In appeals from actions of administrative agencies, the circuit court's role is to “ensure that the agency did not act arbitrarily and that its decision is based on substantial evidence in the record[.]” Kentucky Ret. Sys. v. Heavrin, 172 S.W.3d 808, 814 (Ky.App.2005). Substantial evidence is that which “when taken alone or in the light of all the evidence has sufficient probative value to induce conviction in the minds of reasonable men.” Kentucky State Racing Comm. v. Fuller, 481 S.W.2d 298, 308 (Ky.1972). An agency has acted arbitrarily if its decision is contrary to that which the evidence in the record compels. Heavrin, supra. Our standard of review for a circuit court's review of an action by an administrative agency is whether the circuit court's findings are clearly erroneous. Jones v. Cabinet for Human Resources, 710 S.W.2d 862, 866 (Ky.App.1986).
Sure Flame presents three arguments that are essentially merged into one. It argues that the findings of the circuit court were unsupported by substantial evidence, stating in its brief that the circuit court's order represents “perhaps the starkest example of a reviewing court substituting its own opinion for that of an administrative fact finder.” Appellant's brief at p.8.
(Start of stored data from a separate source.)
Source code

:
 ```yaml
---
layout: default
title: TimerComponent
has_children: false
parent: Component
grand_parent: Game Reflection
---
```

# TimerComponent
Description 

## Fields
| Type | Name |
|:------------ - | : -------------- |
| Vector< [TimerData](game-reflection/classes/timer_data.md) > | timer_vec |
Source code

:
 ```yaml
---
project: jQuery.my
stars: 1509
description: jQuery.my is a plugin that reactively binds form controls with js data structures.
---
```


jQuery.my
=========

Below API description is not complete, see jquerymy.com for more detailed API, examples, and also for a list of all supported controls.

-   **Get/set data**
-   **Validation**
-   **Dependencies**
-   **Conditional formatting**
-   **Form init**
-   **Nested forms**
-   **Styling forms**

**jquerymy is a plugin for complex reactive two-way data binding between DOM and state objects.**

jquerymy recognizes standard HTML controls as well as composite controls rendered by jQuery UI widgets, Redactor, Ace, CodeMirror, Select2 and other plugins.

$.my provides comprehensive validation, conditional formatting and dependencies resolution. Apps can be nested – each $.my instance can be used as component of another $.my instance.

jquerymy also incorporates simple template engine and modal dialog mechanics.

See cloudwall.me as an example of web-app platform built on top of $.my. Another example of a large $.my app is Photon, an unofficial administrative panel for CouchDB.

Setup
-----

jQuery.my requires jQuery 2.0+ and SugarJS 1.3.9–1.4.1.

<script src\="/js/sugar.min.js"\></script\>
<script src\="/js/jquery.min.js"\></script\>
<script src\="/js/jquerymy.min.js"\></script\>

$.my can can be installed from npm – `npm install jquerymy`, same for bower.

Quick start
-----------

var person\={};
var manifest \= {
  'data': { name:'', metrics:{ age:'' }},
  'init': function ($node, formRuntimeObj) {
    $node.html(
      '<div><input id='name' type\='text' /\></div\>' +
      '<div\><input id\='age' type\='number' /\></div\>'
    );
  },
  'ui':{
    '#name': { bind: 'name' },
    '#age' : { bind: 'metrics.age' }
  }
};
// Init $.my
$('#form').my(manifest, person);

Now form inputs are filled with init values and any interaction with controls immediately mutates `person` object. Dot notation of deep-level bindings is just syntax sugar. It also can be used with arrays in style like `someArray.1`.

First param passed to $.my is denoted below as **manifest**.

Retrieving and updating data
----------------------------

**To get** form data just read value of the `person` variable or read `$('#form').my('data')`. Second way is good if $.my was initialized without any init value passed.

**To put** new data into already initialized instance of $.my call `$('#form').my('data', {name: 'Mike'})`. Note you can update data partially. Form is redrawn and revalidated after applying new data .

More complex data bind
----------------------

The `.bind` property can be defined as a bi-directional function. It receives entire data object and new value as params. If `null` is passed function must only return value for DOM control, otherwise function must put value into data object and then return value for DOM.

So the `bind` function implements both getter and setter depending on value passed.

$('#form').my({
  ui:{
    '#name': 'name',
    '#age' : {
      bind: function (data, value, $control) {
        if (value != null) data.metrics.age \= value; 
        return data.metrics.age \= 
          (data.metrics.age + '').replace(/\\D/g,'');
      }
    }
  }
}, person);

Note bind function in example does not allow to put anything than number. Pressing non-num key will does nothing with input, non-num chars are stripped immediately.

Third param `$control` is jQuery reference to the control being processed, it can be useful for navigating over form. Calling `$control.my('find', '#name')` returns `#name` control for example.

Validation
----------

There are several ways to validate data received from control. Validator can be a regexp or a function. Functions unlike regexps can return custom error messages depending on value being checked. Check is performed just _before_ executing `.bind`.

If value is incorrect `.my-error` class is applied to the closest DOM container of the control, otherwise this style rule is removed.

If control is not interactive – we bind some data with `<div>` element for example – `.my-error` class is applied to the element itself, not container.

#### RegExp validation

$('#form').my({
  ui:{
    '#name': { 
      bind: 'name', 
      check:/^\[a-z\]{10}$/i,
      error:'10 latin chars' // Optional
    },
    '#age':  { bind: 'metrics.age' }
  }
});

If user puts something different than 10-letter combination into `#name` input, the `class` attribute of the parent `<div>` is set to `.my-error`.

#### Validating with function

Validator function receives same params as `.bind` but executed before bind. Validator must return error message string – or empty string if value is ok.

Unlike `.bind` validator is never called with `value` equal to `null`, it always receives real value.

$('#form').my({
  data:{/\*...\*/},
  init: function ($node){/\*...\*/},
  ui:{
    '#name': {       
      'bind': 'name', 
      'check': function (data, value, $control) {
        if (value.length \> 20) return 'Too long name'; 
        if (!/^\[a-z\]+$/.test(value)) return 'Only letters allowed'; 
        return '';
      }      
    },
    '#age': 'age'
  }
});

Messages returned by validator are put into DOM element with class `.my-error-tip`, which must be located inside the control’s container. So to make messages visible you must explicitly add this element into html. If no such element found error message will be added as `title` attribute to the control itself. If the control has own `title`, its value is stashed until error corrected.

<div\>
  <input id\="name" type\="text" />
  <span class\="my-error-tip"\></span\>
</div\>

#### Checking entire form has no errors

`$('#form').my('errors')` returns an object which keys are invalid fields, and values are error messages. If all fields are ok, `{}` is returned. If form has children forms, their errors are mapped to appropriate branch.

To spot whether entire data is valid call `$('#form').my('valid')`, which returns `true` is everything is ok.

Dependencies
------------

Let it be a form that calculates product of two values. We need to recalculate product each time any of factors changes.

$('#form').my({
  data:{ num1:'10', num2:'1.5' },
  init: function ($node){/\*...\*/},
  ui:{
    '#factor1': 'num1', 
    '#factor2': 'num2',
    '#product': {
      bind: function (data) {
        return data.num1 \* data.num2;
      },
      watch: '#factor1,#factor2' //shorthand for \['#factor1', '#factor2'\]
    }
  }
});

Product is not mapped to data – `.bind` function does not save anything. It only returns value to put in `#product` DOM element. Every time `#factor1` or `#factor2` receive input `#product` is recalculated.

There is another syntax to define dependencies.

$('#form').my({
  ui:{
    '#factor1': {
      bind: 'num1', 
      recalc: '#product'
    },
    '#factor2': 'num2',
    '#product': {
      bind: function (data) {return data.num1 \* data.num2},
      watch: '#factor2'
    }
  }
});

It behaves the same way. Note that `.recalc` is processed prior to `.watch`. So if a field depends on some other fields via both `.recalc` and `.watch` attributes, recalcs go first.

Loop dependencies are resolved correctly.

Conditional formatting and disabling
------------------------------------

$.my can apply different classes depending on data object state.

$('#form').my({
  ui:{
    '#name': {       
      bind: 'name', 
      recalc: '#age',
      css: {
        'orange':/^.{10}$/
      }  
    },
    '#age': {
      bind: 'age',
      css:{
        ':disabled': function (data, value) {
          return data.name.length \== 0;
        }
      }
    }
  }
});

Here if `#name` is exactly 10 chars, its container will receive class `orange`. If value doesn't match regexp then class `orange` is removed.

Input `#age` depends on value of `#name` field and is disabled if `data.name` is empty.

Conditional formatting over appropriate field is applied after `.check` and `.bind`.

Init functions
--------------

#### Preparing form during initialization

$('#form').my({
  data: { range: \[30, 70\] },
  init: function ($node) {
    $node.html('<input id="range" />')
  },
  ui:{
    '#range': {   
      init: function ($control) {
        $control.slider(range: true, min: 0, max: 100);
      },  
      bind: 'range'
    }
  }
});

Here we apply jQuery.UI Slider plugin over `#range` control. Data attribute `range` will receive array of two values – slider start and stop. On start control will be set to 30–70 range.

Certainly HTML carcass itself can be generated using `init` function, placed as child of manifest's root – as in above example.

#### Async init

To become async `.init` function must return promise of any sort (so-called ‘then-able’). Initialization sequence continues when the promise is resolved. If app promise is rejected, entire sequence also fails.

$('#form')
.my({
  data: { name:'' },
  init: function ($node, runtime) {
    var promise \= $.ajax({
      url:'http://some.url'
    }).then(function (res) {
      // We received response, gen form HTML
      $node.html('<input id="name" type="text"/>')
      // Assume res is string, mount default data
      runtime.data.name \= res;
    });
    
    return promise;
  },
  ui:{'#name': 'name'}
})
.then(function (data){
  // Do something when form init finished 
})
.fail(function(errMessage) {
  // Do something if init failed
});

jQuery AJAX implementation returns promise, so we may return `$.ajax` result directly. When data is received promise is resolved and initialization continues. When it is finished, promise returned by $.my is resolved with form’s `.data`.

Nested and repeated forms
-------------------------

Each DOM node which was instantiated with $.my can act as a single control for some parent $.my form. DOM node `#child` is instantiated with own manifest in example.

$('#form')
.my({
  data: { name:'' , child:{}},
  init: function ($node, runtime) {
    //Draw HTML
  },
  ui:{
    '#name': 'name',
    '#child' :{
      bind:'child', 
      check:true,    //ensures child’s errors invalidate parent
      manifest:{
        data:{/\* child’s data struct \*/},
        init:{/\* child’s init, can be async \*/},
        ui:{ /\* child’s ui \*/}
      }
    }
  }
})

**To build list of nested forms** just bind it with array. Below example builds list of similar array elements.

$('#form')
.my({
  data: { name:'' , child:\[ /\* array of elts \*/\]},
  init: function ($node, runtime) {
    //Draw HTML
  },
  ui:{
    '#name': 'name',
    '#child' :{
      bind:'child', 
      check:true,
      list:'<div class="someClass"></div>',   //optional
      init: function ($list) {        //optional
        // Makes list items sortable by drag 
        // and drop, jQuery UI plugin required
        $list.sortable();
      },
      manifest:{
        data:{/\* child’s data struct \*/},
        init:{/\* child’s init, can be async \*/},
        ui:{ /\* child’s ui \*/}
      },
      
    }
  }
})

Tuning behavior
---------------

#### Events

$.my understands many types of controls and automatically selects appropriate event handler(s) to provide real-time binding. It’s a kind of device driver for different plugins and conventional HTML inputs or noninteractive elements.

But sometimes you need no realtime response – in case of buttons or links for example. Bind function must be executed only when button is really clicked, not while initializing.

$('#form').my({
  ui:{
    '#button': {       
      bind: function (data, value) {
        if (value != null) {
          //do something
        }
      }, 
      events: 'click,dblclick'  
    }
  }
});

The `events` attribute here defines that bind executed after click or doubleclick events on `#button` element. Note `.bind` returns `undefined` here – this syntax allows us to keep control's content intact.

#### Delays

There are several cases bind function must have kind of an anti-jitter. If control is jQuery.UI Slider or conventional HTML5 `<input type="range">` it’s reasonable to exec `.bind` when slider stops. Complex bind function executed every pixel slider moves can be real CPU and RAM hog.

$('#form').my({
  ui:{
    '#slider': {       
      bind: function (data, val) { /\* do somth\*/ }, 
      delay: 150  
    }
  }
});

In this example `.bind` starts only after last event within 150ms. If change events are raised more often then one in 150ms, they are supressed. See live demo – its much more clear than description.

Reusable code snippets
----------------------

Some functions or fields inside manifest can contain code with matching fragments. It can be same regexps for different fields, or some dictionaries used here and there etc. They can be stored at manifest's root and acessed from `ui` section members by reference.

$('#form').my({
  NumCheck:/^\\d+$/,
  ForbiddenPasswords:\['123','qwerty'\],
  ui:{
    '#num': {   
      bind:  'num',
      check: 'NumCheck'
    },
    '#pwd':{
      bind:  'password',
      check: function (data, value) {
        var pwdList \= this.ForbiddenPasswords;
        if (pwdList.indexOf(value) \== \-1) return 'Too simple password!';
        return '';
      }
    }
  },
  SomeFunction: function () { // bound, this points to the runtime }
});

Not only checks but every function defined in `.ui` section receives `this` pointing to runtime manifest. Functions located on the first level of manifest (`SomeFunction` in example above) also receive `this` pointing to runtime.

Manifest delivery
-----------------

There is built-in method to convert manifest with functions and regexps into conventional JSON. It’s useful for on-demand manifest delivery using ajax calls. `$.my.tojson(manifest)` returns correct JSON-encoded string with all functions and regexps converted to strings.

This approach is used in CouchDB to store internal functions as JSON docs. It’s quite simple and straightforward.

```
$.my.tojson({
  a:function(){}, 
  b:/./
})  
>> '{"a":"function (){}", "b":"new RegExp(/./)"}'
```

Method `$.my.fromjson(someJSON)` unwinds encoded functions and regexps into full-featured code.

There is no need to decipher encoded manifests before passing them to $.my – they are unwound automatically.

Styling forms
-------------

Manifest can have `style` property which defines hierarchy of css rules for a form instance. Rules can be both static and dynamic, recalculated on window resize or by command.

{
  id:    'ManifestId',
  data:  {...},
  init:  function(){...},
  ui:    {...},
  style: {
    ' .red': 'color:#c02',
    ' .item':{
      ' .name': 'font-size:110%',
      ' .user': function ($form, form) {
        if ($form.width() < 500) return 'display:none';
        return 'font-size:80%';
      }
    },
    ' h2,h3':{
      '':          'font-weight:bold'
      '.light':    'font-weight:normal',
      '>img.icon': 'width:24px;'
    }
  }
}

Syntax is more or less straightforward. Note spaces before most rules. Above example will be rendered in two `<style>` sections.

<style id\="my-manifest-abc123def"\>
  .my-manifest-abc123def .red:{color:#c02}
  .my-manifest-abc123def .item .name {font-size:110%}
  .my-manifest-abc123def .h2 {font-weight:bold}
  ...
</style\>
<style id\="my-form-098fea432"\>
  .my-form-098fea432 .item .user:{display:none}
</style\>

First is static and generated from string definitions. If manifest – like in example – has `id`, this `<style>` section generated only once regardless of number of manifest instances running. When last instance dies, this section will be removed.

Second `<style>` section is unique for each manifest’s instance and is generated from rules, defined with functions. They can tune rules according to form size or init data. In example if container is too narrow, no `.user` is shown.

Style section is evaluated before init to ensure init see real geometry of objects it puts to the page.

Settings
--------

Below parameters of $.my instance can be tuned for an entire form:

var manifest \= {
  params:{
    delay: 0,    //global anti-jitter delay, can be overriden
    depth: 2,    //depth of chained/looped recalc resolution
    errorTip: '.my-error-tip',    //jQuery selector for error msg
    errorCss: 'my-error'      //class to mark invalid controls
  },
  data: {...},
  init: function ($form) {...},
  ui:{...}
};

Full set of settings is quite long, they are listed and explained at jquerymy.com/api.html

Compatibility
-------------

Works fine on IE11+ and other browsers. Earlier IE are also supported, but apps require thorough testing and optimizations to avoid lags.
The only evidence in the record consists of the testimony of Reed and Finley given under oath at the referee hearing. The circuit court found that the evidence compelled a finding that Sure Flame terminated Reed's employment. We agree.
Both Reed and Finley testified that Reed had stated to Finley that he was not quitting his job. Finley testified that Sure Flame was not dissatisfied with Reed's job performance; however, he did not dispute that he told Reed to park his truck in the middle of the work shift on his final day of employment. Noting that Reed and Finley disagreed on some of the other details, the referee summarized Finley's admission: “he admitted that he did tell him (Mr. Reed) to park it, and his testimony indicated that he meant for the statement to end the employee/employer relationship.” (Appellant's brief, p. 3.) Both Finley and Reed also testified that no one from Sure Flame contacted Reed when he did not show up for work the following day. The circuit court found that under these circumstances, no reasonable man would believe that he had not been fired. A man whose job is to drive a truck cannot work if his truck is parked. Sure Flame has offered no other evidence that compels the opposite result. The referee made correct findings based on the evidence, and the only substituting of judgment that occurred in this case was not by the circuit court – but by the Commission in reversing the referee.
Therefore, we affirm the order of the Washington Circuit Court reinstating Reed's eligibility to receive unemployment benefits.